The Streets Computers and Blues

[Atlantic; 2011]

Styles: R&B, hip hop, grime, dubstep
Others: Dizzee Rascal, Kano, Lady Sovereign

It’s been about a decade now since The Street’s Original Pirate Material hit. This is distressing for a host of more personal reasons (at what age can we mourn the passage of time without being rightfully accused of stupid maudlin self-pity?), but I’d prefer to focus (please) on how the world has changed around Mike Skinner. It’s safe to say that none of the same sorts of people who panted and sweated over Pirate — that is, teenagers and young adults who used to read music reviews and go to clubs and such — did the same over Computers and Blues. But the actual people may very well have panted and sweated, because many of them have gone from reading music reviews and going to shows to having families and careers, and by way of conservation of energy have set the Google Alert in their brains to clang only when it spots something they already know. Oh, The Streets have a new one out, like your onetime gnarly Pabst-pounding dad getting psyched over Greg Allman’s Searching for Simplicity in 1997.

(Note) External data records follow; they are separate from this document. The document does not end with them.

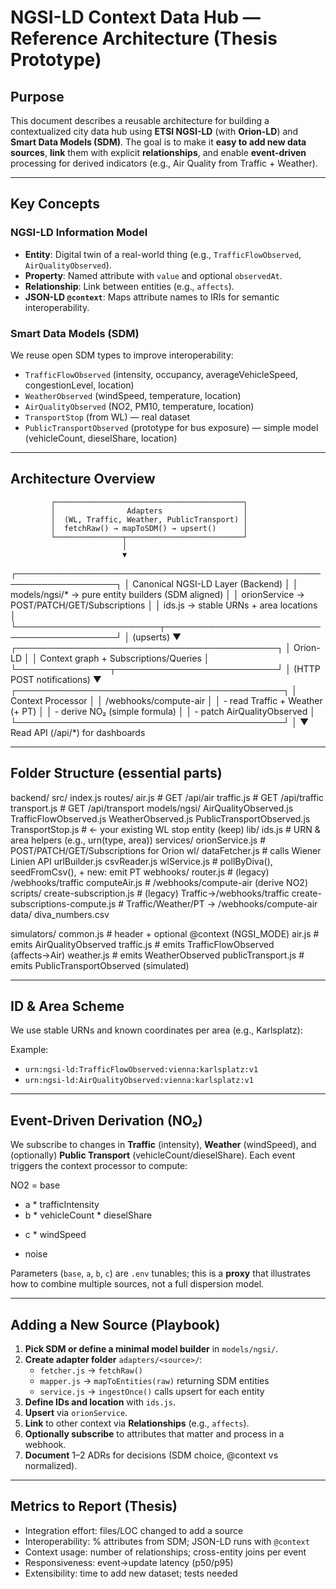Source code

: # NGSI-LD Context Data Hub — Reference Architecture (Thesis Prototype)

## Purpose
This document describes a reusable architecture for building a contextualized city data hub using **ETSI NGSI-LD** (with **Orion-LD**) and **Smart Data Models (SDM)**. The goal is to make it **easy to add new data sources**, **link** them with explicit **relationships**, and enable **event-driven** processing for derived indicators (e.g., Air Quality from Traffic + Weather).

---

## Key Concepts

### NGSI-LD Information Model
- **Entity**: Digital twin of a real-world thing (e.g., `TrafficFlowObserved`, `AirQualityObserved`).
- **Property**: Named attribute with `value` and optional `observedAt`.
- **Relationship**: Link between entities (e.g., `affects`).
- **JSON-LD `@context`**: Maps attribute names to IRIs for semantic interoperability.

### Smart Data Models (SDM)
We reuse open SDM types to improve interoperability:
- `TrafficFlowObserved` (intensity, occupancy, averageVehicleSpeed, congestionLevel, location)
- `WeatherObserved` (windSpeed, temperature, location)
- `AirQualityObserved` (NO2, PM10, temperature, location)
- `TransportStop` (from WL) — real dataset
- `PublicTransportObserved` (prototype for bus exposure) — simple model (vehicleCount, dieselShare, location)

---

## Architecture Overview

             ┌──────────────────────────────────────────┐
             │                Adapters                  │
             │  (WL, Traffic, Weather, PublicTransport) │
             │  fetchRaw() → mapToSDM() → upsert()      │
             └───────────────┬──────────────────────────┘
                             │
                             ▼
┌──────────────────────────────────────────────────────────────────┐
│ Canonical NGSI-LD Layer (Backend) │
│ models/ngsi/* → pure entity builders (SDM aligned) │
│ orionService → POST/PATCH/GET/Subscriptions │
│ ids.js → stable URNs + area locations │
└───────────────────────┬──────────────────────────────────────────┘
│ (upserts)
▼
┌──────────────────────────────────────────┐
│ Orion-LD │
│ Context graph + Subscriptions/Queries │
└───────────────┬──────────────────────────┘
│ (HTTP POST notifications)
▼
┌───────────────────────────────────────────┐
│ Context Processor │
│ /webhooks/compute-air │
│ - read Traffic + Weather (+ PT) │
│ - derive NO₂ (simple formula) │
│ - patch AirQualityObserved │
└───────────────────────────────────────────┘
│
▼
Read API (/api/*) for dashboards

---

## Folder Structure (essential parts)

backend/
  src/
    index.js
    routes/
      air.js                    # GET /api/air
      traffic.js                # GET /api/traffic
      transport.js              # GET /api/transport
    models/ngsi/
      AirQualityObserved.js
      TrafficFlowObserved.js
      WeatherObserved.js
      PublicTransportObserved.js
      TransportStop.js          # ← your existing WL stop entity (keep)
    lib/
      ids.js                    # URN & area helpers (e.g., urn(type, area))
    services/
      orionService.js           # POST/PATCH/GET/Subscriptions for Orion
      wl/
        dataFetcher.js          # calls Wiener Linien API
        urlBuilder.js
        csvReader.js
        wlService.js            # pollByDiva(), seedFromCsv(), + new: emit PT
    webhooks/
      router.js                 # (legacy) /webhooks/traffic
      computeAir.js             # /webhooks/compute-air (derive NO2)
  scripts/
    create-subscription.js          # (legacy) Traffic→/webhooks/traffic
    create-subscriptions-compute.js # Traffic/Weather/PT → /webhooks/compute-air
  data/
    diva_numbers.csv

simulators/
  common.js                 # header + optional @context (NGSI_MODE)
  air.js                    # emits AirQualityObserved
  traffic.js                # emits TrafficFlowObserved (affects→Air)
  weather.js                # emits WeatherObserved
  publicTransport.js        # emits PublicTransportObserved (simulated)


---

## ID & Area Scheme
We use stable URNs and known coordinates per area (e.g., Karlsplatz):


Example:
- `urn:ngsi-ld:TrafficFlowObserved:vienna:karlsplatz:v1`
- `urn:ngsi-ld:AirQualityObserved:vienna:karlsplatz:v1`

---

## Event-Driven Derivation (NO₂)
We subscribe to changes in **Traffic** (intensity), **Weather** (windSpeed), and (optionally) **Public Transport** (vehicleCount/dieselShare). Each event triggers the context processor to compute:

NO2 = base
+ a * trafficIntensity
+ b * vehicleCount * dieselShare
- c * windSpeed
+ noise



Parameters (`base`, `a`, `b`, `c`) are `.env` tunables; this is a **proxy** that illustrates how to combine multiple sources, not a full dispersion model.

---

## Adding a New Source (Playbook)
1. **Pick SDM or define a minimal model builder** in `models/ngsi/`.
2. **Create adapter folder** `adapters/<source>/`:
   - `fetcher.js`  → `fetchRaw()`
   - `mapper.js`   → `mapToEntities(raw)` returning SDM entities
   - `service.js`  → `ingestOnce()` calls upsert for each entity
3. **Define IDs and location** with `ids.js`.
4. **Upsert** via `orionService`.
5. **Link** to other context via **Relationships** (e.g., `affects`).
6. **Optionally subscribe** to attributes that matter and process in a webhook.
7. **Document** 1–2 ADRs for decisions (SDM choice, @context vs normalized).

---

## Metrics to Report (Thesis)
- Integration effort: files/LOC changed to add a source
- Interoperability: % attributes from SDM; JSON-LD runs with `@context`
- Context usage: number of relationships; cross-entity joins per event
- Responsiveness: event→update latency (p50/p95)
- Extensibility: time to add new dataset; tests needed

I shouldn’t be so bitchy, but there’s something bittersweet in that scenario for those of us still Peter-Panning onward through the 21st century, still chasing that same gobsmacked feeling of the new-new. And it’s particularly insulting to one’s senses of immortal youth and absolute historical centrality that The Streets hasn’t brought that for a long time, certainly not in the way Radiohead somehow manage to get credible music nerds to line up again and again and proclaim the New Messiah, same as the old. Skinner’s last couple of albums got poor critical reception, probably at least one reason he’s taking a last look around the warehouse called The Streets, switching off the lights, and slowly and sadly walking out the door.

But the creative reasons for declaring the end of the project aren’t immediately obvious on Computers and Blues, a solid work that people looking for more Streets won’t be able to hate. It’s got nothing like the awkward hunger of Pirate or the sheer ambition of A Grand Don’t Come for Free, but it’s got Skinner’s signature off-rhythm, junk-bag beats, joined to his completely unique deadpan. There are some lyrical groaners — notably “Blip on a screen/ You don’t know me/ I think about you/ And what you’ll grow to be,” (“Blip on a screen,” about — get it? — an unborn child), and the simply stupid “OMG” (it should be illegal for 30 year olds to make songs about Facebook). Just as latter-day disciples like James Blake and Mount Kimbie are reminding us why we loved it, there’s nothing here that really screams “grime.” But at bottom, Skinner is working the collision between myth and mundania that has always fueled him, and it still works.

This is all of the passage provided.